Work task —
Return, exactly as written, every line from the first line of the data below through the line that contains "- Python 2.7".

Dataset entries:

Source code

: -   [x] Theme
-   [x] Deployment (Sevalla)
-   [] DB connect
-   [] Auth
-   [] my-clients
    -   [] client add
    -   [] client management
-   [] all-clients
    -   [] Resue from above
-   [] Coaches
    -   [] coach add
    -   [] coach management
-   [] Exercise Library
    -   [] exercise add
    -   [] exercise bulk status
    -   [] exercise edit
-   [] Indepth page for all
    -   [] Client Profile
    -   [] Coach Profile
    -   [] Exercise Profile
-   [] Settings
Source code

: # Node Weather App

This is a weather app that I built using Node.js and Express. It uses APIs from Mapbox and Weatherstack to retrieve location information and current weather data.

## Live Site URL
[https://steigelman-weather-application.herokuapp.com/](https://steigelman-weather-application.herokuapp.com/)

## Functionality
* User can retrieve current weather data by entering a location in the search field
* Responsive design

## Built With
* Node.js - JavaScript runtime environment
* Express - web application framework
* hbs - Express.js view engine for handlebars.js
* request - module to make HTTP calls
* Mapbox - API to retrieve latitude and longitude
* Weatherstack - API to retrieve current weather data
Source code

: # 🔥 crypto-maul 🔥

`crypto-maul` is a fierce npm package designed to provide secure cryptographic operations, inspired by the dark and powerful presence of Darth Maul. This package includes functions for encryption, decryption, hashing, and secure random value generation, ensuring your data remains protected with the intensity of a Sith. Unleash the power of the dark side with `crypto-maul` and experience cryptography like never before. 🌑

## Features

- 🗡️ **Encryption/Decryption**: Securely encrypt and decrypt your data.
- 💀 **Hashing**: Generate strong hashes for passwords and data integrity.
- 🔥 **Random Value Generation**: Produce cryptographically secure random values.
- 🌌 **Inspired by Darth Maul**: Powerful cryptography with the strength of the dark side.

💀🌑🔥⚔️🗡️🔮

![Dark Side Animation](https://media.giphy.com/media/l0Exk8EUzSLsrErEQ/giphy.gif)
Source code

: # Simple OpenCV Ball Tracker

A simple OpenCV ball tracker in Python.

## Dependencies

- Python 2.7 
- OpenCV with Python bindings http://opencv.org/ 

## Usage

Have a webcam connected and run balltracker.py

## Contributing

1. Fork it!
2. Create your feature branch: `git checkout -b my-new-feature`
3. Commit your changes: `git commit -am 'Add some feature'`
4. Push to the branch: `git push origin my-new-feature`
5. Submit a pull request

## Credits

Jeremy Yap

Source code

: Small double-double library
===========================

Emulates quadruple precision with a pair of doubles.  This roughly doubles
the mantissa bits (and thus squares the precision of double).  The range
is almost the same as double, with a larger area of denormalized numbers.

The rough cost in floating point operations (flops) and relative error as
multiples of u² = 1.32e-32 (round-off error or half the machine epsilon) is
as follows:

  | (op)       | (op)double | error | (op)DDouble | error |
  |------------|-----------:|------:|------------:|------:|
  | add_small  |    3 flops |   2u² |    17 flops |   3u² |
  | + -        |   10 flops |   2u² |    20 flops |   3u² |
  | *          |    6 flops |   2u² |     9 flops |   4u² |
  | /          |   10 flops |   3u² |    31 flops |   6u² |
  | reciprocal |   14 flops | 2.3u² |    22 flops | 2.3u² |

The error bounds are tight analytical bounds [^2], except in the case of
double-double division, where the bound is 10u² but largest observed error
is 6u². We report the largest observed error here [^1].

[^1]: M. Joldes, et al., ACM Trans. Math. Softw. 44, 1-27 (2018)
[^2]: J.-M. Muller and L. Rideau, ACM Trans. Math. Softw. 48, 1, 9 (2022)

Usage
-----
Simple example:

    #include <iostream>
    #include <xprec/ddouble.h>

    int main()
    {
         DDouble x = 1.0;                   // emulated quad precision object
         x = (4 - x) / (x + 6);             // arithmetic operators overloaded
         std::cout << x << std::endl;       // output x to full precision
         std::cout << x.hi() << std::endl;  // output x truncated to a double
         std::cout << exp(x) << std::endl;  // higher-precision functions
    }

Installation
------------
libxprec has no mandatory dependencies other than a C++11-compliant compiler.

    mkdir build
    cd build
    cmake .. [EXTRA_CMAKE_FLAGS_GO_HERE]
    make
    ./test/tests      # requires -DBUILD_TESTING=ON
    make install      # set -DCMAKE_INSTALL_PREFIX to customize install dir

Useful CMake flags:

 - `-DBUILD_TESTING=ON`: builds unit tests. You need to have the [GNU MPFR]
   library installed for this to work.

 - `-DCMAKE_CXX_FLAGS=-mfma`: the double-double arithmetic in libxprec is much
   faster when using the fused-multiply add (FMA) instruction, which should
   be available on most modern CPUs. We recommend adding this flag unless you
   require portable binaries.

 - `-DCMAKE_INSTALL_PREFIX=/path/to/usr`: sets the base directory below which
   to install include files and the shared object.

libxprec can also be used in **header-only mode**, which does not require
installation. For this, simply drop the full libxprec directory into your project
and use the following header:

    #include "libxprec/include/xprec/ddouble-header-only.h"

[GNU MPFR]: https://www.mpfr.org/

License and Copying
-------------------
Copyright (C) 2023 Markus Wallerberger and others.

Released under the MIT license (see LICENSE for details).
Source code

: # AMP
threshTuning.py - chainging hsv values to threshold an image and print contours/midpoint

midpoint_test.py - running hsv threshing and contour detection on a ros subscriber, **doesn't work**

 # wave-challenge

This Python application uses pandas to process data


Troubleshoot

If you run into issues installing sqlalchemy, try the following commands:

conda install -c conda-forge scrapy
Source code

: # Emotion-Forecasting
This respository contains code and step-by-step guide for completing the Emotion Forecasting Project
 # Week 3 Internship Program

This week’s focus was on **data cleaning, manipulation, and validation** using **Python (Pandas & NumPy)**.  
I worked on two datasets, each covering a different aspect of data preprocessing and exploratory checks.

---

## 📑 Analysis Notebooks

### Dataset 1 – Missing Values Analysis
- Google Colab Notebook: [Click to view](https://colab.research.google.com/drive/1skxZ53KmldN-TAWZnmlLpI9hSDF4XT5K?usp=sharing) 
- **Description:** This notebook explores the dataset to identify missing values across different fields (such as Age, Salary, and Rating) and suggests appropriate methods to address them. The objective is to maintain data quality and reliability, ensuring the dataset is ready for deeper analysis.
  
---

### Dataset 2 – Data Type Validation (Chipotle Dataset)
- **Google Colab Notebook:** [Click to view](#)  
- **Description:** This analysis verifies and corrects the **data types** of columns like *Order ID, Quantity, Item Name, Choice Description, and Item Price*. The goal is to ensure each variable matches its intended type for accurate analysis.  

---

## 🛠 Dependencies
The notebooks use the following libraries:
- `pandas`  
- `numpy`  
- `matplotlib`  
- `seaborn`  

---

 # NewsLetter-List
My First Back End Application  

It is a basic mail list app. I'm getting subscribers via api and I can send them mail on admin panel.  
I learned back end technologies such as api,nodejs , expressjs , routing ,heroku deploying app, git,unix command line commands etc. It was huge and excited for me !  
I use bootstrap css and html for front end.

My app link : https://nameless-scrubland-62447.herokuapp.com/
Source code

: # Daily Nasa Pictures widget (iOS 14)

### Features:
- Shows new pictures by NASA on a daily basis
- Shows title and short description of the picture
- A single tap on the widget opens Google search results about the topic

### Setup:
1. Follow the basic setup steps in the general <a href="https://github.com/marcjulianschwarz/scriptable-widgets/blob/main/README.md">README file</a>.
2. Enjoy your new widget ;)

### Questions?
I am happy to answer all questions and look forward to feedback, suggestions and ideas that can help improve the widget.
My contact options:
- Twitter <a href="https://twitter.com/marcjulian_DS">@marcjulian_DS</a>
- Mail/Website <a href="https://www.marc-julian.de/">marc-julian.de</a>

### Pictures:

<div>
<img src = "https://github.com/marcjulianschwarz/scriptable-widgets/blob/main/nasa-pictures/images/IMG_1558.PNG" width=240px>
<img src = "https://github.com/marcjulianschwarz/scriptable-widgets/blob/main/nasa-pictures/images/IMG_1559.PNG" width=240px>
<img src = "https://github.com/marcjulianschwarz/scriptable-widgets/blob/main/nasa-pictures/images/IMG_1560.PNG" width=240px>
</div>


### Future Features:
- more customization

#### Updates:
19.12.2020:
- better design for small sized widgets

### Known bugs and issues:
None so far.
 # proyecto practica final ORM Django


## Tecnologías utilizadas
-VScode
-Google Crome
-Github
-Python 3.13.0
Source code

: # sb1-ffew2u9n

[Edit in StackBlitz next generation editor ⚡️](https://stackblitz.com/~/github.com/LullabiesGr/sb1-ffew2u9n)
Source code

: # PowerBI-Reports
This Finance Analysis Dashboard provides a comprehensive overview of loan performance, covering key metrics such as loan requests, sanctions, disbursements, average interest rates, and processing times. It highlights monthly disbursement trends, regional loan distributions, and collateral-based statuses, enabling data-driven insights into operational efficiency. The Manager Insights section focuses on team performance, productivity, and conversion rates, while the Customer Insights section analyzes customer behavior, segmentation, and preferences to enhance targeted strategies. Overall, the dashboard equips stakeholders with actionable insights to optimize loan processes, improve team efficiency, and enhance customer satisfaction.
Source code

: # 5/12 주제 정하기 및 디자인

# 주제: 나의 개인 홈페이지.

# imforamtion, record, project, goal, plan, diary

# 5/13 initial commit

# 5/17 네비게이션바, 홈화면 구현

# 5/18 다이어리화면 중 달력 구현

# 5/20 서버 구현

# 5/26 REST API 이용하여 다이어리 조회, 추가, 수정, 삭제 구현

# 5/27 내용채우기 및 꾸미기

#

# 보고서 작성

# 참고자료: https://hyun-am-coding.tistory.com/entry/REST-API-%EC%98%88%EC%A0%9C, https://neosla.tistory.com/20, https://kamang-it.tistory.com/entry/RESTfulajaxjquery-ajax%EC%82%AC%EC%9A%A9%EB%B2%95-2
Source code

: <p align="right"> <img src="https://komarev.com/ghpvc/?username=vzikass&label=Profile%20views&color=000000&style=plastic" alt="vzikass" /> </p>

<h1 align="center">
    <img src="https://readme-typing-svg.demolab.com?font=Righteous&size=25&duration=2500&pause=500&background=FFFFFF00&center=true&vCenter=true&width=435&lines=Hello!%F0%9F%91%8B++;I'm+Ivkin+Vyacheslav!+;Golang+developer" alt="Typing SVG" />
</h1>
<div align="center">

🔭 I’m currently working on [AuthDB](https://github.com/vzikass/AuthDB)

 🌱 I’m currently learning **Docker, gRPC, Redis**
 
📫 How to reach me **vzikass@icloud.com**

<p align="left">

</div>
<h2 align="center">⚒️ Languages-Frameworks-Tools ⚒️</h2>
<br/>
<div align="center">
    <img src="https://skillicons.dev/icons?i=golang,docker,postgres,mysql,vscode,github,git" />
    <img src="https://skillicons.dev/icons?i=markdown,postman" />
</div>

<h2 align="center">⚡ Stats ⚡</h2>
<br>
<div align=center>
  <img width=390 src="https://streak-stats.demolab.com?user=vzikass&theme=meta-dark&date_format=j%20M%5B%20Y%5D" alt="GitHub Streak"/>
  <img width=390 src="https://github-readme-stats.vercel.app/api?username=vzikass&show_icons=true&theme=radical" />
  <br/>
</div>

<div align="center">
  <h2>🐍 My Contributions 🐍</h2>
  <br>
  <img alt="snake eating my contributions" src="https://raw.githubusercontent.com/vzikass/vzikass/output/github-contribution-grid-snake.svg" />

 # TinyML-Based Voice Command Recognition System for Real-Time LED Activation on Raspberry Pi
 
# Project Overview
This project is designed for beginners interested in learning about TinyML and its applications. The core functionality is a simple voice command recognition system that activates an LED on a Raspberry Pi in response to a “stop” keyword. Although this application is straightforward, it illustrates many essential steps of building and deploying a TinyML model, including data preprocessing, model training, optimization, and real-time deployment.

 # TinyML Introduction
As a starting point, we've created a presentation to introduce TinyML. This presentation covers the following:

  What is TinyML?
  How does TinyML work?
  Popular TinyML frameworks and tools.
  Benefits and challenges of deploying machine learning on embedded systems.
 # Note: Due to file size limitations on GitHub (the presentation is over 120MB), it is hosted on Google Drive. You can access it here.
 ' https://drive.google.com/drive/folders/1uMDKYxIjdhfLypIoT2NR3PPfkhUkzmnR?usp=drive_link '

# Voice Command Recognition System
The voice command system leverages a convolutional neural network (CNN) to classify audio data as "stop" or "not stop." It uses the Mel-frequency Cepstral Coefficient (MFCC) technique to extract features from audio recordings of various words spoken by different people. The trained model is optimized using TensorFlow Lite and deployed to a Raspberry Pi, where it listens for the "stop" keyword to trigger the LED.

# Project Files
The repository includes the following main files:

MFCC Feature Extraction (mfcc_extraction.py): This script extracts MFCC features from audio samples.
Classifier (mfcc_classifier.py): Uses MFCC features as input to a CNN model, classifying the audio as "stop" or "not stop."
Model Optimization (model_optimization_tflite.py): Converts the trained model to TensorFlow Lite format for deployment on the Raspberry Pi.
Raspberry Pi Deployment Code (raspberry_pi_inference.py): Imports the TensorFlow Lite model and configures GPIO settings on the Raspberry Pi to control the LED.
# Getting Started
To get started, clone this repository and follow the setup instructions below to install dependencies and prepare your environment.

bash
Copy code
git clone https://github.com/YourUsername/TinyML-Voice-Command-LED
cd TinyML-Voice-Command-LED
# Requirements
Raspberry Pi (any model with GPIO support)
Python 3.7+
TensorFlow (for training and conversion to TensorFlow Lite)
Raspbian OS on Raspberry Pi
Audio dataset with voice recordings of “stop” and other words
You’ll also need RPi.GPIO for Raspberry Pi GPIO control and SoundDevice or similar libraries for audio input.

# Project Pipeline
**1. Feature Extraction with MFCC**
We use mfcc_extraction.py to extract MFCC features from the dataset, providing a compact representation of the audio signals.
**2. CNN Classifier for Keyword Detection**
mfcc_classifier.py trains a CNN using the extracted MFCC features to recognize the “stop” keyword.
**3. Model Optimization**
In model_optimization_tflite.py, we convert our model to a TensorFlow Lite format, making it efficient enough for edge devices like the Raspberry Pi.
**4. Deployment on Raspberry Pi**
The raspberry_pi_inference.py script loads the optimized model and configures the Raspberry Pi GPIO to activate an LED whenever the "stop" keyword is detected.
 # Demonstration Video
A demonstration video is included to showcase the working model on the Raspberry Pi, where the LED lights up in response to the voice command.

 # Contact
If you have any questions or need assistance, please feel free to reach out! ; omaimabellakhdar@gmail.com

Answer space —
Source code

: -   [x] Theme
-   [x] Deployment (Sevalla)
-   [] DB connect
-   [] Auth
-   [] my-clients
    -   [] client add
    -   [] client management
-   [] all-clients
    -   [] Resue from above
-   [] Coaches
    -   [] coach add
    -   [] coach management
-   [] Exercise Library
    -   [] exercise add
    -   [] exercise bulk status
    -   [] exercise edit
-   [] Indepth page for all
    -   [] Client Profile
    -   [] Coach Profile
    -   [] Exercise Profile
-   [] Settings
Source code

: # Node Weather App

This is a weather app that I built using Node.js and Express. It uses APIs from Mapbox and Weatherstack to retrieve location information and current weather data.

## Live Site URL
[https://steigelman-weather-application.herokuapp.com/](https://steigelman-weather-application.herokuapp.com/)

## Functionality
* User can retrieve current weather data by entering a location in the search field
* Responsive design

## Built With
* Node.js - JavaScript runtime environment
* Express - web application framework
* hbs - Express.js view engine for handlebars.js
* request - module to make HTTP calls
* Mapbox - API to retrieve latitude and longitude
* Weatherstack - API to retrieve current weather data
Source code

: # 🔥 crypto-maul 🔥

`crypto-maul` is a fierce npm package designed to provide secure cryptographic operations, inspired by the dark and powerful presence of Darth Maul. This package includes functions for encryption, decryption, hashing, and secure random value generation, ensuring your data remains protected with the intensity of a Sith. Unleash the power of the dark side with `crypto-maul` and experience cryptography like never before. 🌑

## Features

- 🗡️ **Encryption/Decryption**: Securely encrypt and decrypt your data.
- 💀 **Hashing**: Generate strong hashes for passwords and data integrity.
- 🔥 **Random Value Generation**: Produce cryptographically secure random values.
- 🌌 **Inspired by Darth Maul**: Powerful cryptography with the strength of the dark side.

💀🌑🔥⚔️🗡️🔮

![Dark Side Animation](https://media.giphy.com/media/l0Exk8EUzSLsrErEQ/giphy.gif)
Source code

: # Simple OpenCV Ball Tracker

A simple OpenCV ball tracker in Python.

## Dependencies

- Python 2.7 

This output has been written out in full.